La législation les désigne comme les seuls représentants des salariés. La
représentation importante de fonctionnaires leur permet de faire pression sur
l’Etat-patron avec l’avantage que dans la plupart des cas, la grève perturbe
peu les citoyens surtout celle des impôts, un peu plus les entreprises mais
surtout l’État. Celui-ci est prompt à écouter les revendications et des
avantages autres que salariaux sont facilement accordés. La sécurité de
l’emploi rend le gréviste facilement mobilisable.
Il
ne faut pas voir beaucoup plus loin l’augmentation jusque-là irrépressible du
nombre de fonctionnaires en particulier dans l’administration alors que les
salariés de terrain sont souvent en sous-nombre comme dans les hôpitaux. C’est
l’administration qui embauche et charité bien ordonnée commence par elle-même.

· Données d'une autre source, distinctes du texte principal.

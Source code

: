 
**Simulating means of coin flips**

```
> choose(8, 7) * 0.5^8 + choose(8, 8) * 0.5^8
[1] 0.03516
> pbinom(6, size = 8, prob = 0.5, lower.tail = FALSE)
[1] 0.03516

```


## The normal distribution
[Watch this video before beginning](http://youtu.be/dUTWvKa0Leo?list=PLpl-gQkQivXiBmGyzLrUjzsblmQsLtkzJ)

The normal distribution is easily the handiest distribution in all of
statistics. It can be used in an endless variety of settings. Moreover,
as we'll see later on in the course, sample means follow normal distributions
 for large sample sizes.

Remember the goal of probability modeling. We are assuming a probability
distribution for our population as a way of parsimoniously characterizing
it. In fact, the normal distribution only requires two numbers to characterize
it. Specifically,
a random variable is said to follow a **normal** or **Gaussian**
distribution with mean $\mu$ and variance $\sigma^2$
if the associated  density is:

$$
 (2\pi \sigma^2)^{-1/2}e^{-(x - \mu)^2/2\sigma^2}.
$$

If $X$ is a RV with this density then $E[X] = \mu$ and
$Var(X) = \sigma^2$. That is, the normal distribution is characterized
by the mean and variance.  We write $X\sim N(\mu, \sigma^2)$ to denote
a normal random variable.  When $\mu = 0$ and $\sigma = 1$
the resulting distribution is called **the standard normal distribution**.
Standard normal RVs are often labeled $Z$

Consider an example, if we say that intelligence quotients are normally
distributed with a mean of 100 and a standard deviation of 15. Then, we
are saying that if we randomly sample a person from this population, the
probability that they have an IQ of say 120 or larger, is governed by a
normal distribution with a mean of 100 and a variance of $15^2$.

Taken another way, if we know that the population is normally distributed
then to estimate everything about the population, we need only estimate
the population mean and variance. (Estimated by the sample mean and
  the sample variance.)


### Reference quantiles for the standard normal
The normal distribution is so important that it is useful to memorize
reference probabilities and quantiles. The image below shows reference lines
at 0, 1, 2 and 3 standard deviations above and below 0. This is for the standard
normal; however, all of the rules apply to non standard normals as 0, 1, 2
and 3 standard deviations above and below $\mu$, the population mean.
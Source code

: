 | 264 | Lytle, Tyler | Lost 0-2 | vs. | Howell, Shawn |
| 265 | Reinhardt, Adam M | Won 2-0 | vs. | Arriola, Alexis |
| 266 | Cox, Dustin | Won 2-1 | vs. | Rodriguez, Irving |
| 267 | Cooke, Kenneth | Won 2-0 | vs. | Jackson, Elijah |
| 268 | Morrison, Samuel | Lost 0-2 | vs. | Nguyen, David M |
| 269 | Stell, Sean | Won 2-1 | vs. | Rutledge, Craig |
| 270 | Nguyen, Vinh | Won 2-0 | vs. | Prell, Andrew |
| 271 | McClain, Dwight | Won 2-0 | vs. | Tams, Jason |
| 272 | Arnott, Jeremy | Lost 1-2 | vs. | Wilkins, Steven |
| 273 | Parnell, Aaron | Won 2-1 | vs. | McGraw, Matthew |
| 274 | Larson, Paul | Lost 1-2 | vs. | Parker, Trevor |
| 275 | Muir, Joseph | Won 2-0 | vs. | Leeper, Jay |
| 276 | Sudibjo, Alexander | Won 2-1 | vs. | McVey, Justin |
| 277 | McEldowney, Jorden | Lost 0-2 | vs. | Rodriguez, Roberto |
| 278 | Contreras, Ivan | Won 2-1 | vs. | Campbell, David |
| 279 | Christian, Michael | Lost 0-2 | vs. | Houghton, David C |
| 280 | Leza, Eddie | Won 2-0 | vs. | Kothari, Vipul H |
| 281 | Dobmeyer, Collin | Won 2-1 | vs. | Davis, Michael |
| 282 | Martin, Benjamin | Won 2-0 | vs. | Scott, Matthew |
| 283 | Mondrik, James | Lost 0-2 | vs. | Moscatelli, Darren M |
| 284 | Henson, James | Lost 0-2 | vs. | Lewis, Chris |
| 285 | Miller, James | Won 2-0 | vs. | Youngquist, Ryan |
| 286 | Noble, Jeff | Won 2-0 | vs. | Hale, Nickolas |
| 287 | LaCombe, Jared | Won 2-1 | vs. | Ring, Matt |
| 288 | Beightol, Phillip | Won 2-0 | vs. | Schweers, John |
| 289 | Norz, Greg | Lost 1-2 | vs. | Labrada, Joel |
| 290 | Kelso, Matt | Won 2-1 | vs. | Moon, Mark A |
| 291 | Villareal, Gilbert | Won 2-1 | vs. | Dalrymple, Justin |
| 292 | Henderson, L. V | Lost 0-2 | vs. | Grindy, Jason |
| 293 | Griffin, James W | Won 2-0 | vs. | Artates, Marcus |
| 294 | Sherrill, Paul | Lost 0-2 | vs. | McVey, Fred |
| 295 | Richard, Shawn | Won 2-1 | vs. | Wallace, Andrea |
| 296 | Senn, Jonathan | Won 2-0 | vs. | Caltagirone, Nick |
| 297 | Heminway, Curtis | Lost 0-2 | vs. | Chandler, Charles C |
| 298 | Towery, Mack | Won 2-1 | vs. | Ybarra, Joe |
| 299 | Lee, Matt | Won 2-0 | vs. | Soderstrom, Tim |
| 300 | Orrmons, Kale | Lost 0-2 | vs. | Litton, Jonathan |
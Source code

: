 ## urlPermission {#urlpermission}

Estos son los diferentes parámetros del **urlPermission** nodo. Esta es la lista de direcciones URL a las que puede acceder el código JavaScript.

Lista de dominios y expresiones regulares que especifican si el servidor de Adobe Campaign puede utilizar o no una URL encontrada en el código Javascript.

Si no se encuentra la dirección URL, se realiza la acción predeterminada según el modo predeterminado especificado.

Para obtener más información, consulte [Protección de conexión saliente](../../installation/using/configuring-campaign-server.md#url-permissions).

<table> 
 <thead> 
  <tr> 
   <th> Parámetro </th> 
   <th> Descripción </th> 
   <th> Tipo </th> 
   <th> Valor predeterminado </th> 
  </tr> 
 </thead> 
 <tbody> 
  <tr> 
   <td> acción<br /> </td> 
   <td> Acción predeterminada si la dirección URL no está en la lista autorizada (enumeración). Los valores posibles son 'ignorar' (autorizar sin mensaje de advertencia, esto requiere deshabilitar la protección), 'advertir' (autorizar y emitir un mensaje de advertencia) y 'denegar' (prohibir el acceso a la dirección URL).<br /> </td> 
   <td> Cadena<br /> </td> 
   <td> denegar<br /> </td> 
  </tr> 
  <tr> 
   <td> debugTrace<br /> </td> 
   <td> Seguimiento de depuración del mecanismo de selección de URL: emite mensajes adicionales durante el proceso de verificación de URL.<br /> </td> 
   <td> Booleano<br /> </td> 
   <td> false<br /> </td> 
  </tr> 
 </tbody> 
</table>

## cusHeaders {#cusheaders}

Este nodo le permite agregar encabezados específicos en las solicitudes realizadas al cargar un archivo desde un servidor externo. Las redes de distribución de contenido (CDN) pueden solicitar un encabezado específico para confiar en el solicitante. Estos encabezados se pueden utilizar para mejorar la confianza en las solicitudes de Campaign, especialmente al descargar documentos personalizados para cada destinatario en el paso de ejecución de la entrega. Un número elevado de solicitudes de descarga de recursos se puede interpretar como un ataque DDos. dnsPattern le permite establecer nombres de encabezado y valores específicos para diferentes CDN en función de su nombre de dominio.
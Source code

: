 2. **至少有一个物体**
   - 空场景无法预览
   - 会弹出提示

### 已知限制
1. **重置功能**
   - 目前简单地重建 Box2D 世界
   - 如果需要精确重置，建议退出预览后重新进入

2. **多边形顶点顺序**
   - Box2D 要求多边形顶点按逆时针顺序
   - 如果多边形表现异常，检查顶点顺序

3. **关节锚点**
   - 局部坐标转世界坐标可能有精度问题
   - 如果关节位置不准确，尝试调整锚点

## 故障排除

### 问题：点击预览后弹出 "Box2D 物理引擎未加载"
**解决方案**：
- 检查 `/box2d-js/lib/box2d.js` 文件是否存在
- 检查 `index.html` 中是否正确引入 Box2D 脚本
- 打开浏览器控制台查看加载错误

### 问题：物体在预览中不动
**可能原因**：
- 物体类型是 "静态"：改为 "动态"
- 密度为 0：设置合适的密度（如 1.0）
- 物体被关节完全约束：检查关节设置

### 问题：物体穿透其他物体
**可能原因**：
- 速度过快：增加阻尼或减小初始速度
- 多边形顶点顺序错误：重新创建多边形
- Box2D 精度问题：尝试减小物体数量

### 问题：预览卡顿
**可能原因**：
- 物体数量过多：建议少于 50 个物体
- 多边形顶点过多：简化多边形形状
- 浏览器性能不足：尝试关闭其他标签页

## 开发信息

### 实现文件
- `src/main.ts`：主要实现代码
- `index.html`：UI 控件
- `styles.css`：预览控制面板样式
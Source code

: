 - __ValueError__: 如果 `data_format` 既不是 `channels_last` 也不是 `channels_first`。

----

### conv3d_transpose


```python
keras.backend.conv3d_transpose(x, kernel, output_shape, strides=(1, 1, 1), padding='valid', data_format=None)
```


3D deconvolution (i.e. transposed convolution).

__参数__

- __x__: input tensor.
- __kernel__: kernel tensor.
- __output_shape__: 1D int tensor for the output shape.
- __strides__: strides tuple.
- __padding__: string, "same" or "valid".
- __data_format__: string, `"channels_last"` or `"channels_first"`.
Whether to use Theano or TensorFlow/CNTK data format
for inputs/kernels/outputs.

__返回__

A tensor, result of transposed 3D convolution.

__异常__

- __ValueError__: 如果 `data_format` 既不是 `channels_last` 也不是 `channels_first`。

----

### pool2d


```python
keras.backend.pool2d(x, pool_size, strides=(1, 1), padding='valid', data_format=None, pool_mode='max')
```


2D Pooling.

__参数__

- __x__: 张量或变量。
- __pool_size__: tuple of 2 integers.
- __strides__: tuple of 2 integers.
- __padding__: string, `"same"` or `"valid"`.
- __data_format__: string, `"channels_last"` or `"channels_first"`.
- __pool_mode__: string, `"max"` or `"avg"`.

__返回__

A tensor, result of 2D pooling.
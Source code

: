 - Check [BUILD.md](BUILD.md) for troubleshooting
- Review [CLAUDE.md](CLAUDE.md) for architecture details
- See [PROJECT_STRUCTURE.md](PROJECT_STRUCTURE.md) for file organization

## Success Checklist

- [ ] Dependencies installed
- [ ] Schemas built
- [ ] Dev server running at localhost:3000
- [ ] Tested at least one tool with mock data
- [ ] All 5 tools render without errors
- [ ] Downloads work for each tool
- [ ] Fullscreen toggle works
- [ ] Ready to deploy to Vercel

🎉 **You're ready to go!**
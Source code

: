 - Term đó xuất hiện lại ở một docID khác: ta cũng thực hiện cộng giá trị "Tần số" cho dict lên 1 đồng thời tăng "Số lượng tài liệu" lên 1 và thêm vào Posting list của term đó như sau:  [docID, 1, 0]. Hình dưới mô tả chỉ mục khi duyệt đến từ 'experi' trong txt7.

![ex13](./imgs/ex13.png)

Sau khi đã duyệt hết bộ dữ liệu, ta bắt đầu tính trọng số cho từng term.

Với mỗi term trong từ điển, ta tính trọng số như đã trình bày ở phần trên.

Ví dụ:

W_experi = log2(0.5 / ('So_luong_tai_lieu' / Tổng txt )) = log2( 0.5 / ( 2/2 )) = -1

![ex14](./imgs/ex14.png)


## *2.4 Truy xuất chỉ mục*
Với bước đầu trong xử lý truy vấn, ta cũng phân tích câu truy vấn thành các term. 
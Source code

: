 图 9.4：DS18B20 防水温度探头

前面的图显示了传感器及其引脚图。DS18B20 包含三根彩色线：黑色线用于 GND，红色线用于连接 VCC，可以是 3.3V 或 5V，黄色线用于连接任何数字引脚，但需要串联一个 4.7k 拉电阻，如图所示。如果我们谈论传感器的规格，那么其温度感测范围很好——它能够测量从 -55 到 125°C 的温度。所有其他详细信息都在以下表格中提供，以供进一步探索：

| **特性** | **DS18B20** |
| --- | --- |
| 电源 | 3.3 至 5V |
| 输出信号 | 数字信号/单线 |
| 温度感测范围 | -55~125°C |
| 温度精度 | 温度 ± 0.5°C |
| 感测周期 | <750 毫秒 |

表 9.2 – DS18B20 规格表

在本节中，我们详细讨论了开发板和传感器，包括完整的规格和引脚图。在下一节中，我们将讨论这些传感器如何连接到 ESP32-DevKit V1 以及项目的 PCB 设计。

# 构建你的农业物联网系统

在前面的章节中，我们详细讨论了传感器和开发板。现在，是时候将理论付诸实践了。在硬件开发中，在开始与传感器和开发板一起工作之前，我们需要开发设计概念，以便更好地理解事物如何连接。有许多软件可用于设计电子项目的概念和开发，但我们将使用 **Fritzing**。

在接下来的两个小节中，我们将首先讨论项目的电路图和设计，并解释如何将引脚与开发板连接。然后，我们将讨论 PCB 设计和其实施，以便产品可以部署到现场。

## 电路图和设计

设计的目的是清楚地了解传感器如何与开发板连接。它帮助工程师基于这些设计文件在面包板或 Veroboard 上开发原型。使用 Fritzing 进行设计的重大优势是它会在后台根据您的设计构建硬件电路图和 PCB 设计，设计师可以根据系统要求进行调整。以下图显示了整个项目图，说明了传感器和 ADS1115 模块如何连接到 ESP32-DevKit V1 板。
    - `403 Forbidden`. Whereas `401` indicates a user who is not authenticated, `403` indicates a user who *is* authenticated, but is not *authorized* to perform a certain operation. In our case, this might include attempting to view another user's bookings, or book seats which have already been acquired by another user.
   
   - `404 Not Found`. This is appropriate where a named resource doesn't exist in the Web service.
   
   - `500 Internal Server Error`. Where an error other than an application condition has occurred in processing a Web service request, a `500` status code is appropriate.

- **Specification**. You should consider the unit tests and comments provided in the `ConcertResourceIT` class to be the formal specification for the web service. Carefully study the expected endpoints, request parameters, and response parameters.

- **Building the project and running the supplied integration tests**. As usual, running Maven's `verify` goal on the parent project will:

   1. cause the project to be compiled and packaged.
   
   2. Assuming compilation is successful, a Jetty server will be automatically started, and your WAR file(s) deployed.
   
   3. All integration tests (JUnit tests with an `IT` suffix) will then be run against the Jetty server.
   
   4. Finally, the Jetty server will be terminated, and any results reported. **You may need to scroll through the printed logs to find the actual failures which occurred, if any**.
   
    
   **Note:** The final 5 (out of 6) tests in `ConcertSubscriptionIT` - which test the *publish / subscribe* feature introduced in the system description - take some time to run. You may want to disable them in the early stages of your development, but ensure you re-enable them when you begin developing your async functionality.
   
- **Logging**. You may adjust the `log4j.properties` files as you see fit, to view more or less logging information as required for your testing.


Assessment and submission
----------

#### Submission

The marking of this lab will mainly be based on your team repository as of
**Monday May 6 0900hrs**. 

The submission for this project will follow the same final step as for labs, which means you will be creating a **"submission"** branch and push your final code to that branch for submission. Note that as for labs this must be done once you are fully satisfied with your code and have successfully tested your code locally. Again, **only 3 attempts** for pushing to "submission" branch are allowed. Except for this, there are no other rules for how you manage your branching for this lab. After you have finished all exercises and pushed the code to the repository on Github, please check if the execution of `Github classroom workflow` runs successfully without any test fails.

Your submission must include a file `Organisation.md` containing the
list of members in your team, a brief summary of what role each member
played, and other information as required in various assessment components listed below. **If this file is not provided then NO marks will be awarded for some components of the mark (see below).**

Le syndicalisme à l’EDF est puissant parce que priver d’électricité la
population a un retentissement énorme. Il en est de même à la SNCF. Ils ne se
privent pas de profiter de leur impact sur le fonctionnement de la nation. A
contrario les salariés des grosses entreprises sont souvent poussés à des
actions violentes en dehors du périmètre de l’entreprise. Cependant j’ai pu constater
que l’arrivée des forces de l’ordre était généralement difficile à obtenir même
lorsqu’une bonne partie du personnel ne souhaite pas la grève et est empêchée
de travailler.
Le
syndicalisme français a une puissance qui ne peut refléter l’opinion des
salariés d’une entité donnée avec un pourcentage aussi faible. Cela donne lieu
à une gouvernance par le haut où l’on se taille des postes très bien rémunérés
pour des batailles qui sont souvent celles qui permettent de mettre le patronat
sous pression permanente juste pour montrer leur puissance de nuisance. C’est
ainsi qu’une entreprise qui avait dépassé la centaine d’employés et tenue de
créer entre autres un comité d’entreprise a reçu une visite du délégué régional
pour entendre ces premiers mots « De toutes façons les patrons sont des
salauds ». C’est dans cette ambiance qu’une jeune entreprise commence son
arrivée dans le monde syndical.
Je
peux citer un autre cas représentatif de la façon dont le syndicalisme français
fonctionne avec une histoire vécue. Lors d’une importante modification de
l’outil de production de l’entreprise, sous peine de perdre un gros client, le
comité d’entreprise se réunit pour juger de l’opportunité des changements de
poste du personnel ainsi engendrés. Devant le refus des syndicats de tout
changement qui ne permettrait pas à chacun de gagner plus ou autant en
travaillant moins, la direction lance : « Avez-vous une meilleure
solution à proposer ? ». Réponse : « Ce n’est pas notre
affaire, nous on est là pour accepter ou non ».
Trop
faiblement représentés, trop nombreux de plus, les syndicats jouent leur jeu
personnel et la concertation est comprise comme un affrontement où de chaque
côté de la table chacun tire la nappe vers lui. De plus chaque accord est
précaire, rarement signé pour une durée. Quand c’est le cas, il n’est jamais
interdit de le remettre en cause avant expiration. L’entreprise est donc dans
un univers social instable qui favorise la création de CDD plutôt que de CDI
pour disposer d’une paix sociale moins précaire entre autres.
Le
syndicalisme est nécessaire mais le syndicalisme français devient nuisible s’il
ne se réforme pas. Dans toute entreprise où le contact individuel entre patron
et employé n’est plus possible à cause du nombre, la représentation syndicale est
nécessaire et utile aux deux partis. Il est temps de s’orienter vers un
syndicalisme à l’allemande où les pourparlers sont longs mais dans un esprit
constructif où syndicats et patron collaborent pour tenir compte au mieux de la
conjoncture dans laquelle baigne l’entreprise. Les salariés acceptent des
sacrifices pendant les vaches maigres, parce que la confiance règne, mais le
patron ne renie pas ses engagements de redistribution quand arrivent les vaches
grasses. Il s’ensuit un esprit de corps très bénéfique à l’emprise et à sa
productivité. Tant du côté patronal que syndical, une réforme des relations sociales est
devenue urgente.
Lorsque les idées ne viennent que d’en
haut
Il y a de bonnes chances de
dépérissement.
Lorsque les idées du bas restent en bas
Tout le monde devient perdant !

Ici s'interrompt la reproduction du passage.